A renewed facelift attempt is being made to convert greater Pattaya into a more environmentally-friendly area with much less emphasis on nightlife. The Designated Areas for Sustainable Tourism Administration (DASTA) is currently holding discussions with the city administration on new approaches to tourism which will increase visitor numbers by marketing the resort as attractive to nature lovers rather than to the late night revelers.
Among new projects at the planning stage are mangrove forests in Banglamung, the development of Huay Yai for its traditional culture and Chinese influence, specially constructed bicycle routes around Mabprachan reservoir and other locations, as well as upgrades to popular holiday attractions in the Pattaya area. DASTA is a semi-independent organization devoted to a greener Thailand, first established by former Premier Thaksin Shinawatra. The government of Yingluck Shinawatra, unseated by the military coup of May 22, 2014, had allocated 9.22 billion baht over an eight-year period. The figure to be agreed by the coup-installed administration has yet to be publicly announced.
DASTA believes that greater Pattaya should be divided into three distinct areas: the beach resorts (including Jomtien and Koh Larn), the residential and investment areas (Pattaya and Nongprue) and the green tourist destinations in the outer reaches. At the moment Pattaya attracts about nine million visitors a year, but this number is expected to double within 10 years.
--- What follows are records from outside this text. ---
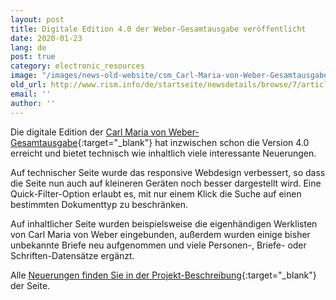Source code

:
 ```yaml
---
layout: post
title: Digitale Edition 4.0 der Weber-Gesamtausgabe veröffentlicht
date: 2020-01-23
lang: de
post: true
category: electronic_resources
image: "/images/news-old-website/csm_Carl-Maria-von-Weber-Gesamtausgabe_572c6a7306.png"
old_url: http://www.rism.info/de/startseite/newsdetails/browse/7/article/64/version-40-of-weber-complete-edition-digital-edition-published.html
email: ''
author: ''
---
```


Die digitale Edition der [Carl Maria von Weber-Gesamtausgabe](https://weber-gesamtausgabe.de/){:target="_blank"} hat inzwischen schon die Version 4.0 erreicht und bietet technisch wie inhaltlich viele interessante Neuerungen.

Auf technischer Seite wurde das responsive Webdesign verbessert, so dass die Seite nun auch auf kleineren Geräten noch besser dargestellt wird. Eine Quick-Filter-Option erlaubt es, mit nur einem Klick die Suche auf einen bestimmten Dokumenttyp zu beschränken.

Auf inhaltlicher Seite wurden beispielsweise die eigenhändigen Werklisten von Carl Maria von Weber eingebunden, außerdem wurden einige bisher unbekannte Briefe neu aufgenommen und viele Personen-, Briefe- oder Schriften-Datensätze ergänzt.

Alle [Neuerungen finden Sie in der Projekt-Beschreibung](https://weber-gesamtausgabe.de/de/A009001/Aktuelles/A050218.html){:target="_blank"} der Seite.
DASTA points out that the city has already made great strides forward in diversifying away from nightclubs and bars to a much more family-orientated resort. The fact that the area has good hospitals and schools has made it attractive to a growing number of working expats and retirees. Many Pattaya facilities such as five-star hotels, upmarket malls and top restaurants equal any to be found in Bangkok, or indeed other cities in Asia.
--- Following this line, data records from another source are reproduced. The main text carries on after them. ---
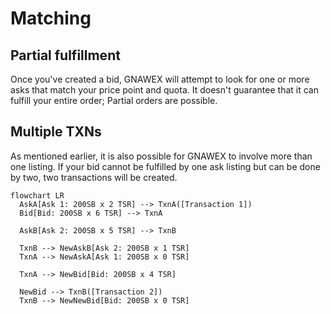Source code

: # Matching

## Partial fulfillment

Once you've created a bid, GNAWEX will attempt to look for one or more asks that
match your price point and quota. It doesn't guarantee that it can fulfill your
entire order; Partial orders are possible.

## Multiple TXNs

As mentioned earlier, it is also possible for GNAWEX to involve more than one
listing. If your bid cannot be fulfilled by one ask listing but can be done by
two, two transactions will be created.

```mermaid
flowchart LR
  AskA[Ask 1: 200SB x 2 TSR] --> TxnA([Transaction 1])
  Bid[Bid: 200SB x 6 TSR] --> TxnA

  AskB[Ask 2: 200SB x 5 TSR] --> TxnB

  TxnB --> NewAskB[Ask 2: 200SB x 1 TSR]
  TxnA --> NewAskA[Ask 1: 200SB x 0 TSR]

  TxnA --> NewBid[Bid: 200SB x 4 TSR]

  NewBid --> TxnB([Transaction 2])
  TxnB --> NewNewBid[Bid: 200SB x 0 TSR]
```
However, many commentators say a number of problems must be seriously addressed before a green Pattaya can come into being. DASTA sees adult entertainment in future restricted to the Walking Street area, but critics say this is most unlikely to happen any time soon. It would take a tremendous effort to close down other popular club areas such as Sexy Soi 6 or Boyztown. In any case, the legal status of the 100 buildings in Walking Street which extend into the bay itself has sometimes been questioned in the past. “It’s just pie in the sky to believe you can shovel all after-dark entertainment into one confined area like a protected bubble,” said one nightclub owner who has been based in South Pattaya for 20 years.
Another problem is that Pattaya has yet to tackle many of its pollution problems which are inconsistent with a green paradise. In spite of improvements such as the new highway to Suvarnabhumi airport and Bangkok and the widening of Beach Road, local traffic conditions are often chaotic with tour buses clogging arterial roads and long queues at many city intersections. The collection of garbage in Pattaya remains an unsolved and smelly problem in parts of the city, while sewage is only partly being treated by advanced technological means. Strict law enforcement of environmental issues is spasmodic. Another difficulty is that the greater Pattaya area covers several local authorities – outside the direct control of Pattaya city fathers.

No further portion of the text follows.